SOURCE DATA:

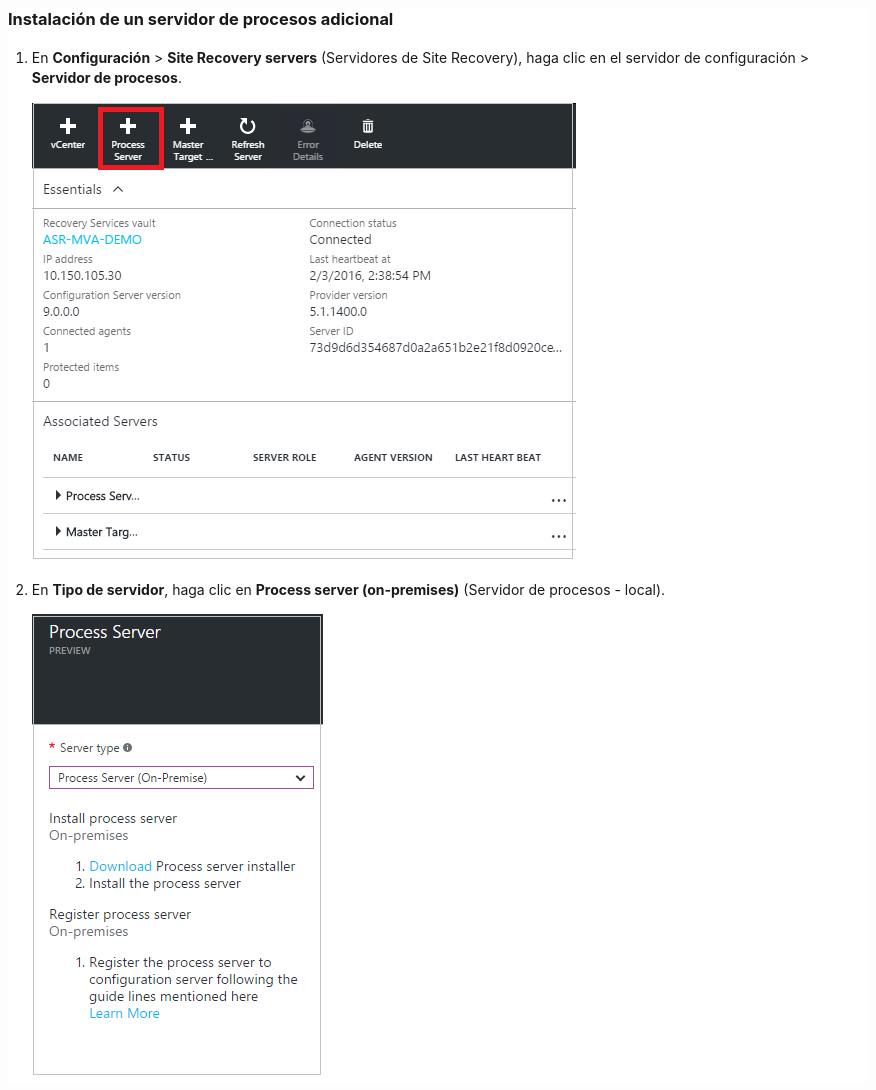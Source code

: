 ### Instalación de un servidor de procesos adicional

1. En **Configuración** > **Site Recovery servers** (Servidores de Site Recovery), haga clic en el servidor de configuración > **Servidor de procesos**.

	![Agregar servidores de procesos](./media/site-recovery-vmware-to-azure/migrate-ps1.png)

2. En **Tipo de servidor**, haga clic en **Process server (on-premises)** (Servidor de procesos - local).

	![Agregar servidores de procesos](./media/site-recovery-vmware-to-azure/migrate-ps2.png)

PROBLEM DESCRIPTION:
Recopy the full listing exactly, passing over any picture.

TASK OUTPUT:
Source code

: ### Instalación de un servidor de procesos adicional

1. En **Configuración** > **Site Recovery servers** (Servidores de Site Recovery), haga clic en el servidor de configuración > **Servidor de procesos**.

	![Agregar servidores de procesos](./media/site-recovery-vmware-to-azure/migrate-ps1.png)

2. En **Tipo de servidor**, haga clic en **Process server (on-premises)** (Servidor de procesos - local).

	![Agregar servidores de procesos](./media/site-recovery-vmware-to-azure/migrate-ps2.png)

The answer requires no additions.